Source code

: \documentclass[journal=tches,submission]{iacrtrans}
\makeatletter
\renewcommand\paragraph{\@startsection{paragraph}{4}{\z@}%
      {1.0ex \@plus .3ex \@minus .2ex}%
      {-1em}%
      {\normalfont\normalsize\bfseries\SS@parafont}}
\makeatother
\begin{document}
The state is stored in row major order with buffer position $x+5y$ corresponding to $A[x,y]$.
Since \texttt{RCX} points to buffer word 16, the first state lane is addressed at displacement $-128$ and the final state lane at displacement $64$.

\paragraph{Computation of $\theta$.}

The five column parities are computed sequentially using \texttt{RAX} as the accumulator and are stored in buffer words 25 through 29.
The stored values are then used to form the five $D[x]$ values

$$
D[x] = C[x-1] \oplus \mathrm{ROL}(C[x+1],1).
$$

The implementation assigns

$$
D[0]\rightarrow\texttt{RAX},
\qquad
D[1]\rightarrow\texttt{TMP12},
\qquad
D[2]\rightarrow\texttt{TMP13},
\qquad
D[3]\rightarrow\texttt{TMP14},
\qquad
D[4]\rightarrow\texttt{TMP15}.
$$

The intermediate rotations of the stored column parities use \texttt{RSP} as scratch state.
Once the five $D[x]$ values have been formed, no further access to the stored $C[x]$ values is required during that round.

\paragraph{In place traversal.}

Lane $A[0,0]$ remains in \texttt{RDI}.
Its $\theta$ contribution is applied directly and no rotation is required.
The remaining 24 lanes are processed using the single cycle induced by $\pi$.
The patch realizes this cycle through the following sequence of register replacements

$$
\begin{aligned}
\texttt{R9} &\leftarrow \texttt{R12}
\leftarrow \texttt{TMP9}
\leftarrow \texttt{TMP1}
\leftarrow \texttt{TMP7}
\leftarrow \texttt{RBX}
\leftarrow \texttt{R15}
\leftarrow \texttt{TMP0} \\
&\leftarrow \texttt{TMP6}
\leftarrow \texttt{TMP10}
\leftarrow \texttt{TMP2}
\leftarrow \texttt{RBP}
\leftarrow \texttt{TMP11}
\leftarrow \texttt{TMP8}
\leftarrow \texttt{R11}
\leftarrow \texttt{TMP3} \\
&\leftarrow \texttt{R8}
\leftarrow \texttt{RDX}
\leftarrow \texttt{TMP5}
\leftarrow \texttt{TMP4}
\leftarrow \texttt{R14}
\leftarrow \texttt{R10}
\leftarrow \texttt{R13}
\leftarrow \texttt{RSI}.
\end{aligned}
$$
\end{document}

═══

Lines with the word "column" in them are the answer; report each one from the data.

The five column parities are computed sequentially using \texttt{RAX} as the accumulator and are stored in buffer words 25 through 29.
The intermediate rotations of the stored column parities use \texttt{RSP} as scratch state.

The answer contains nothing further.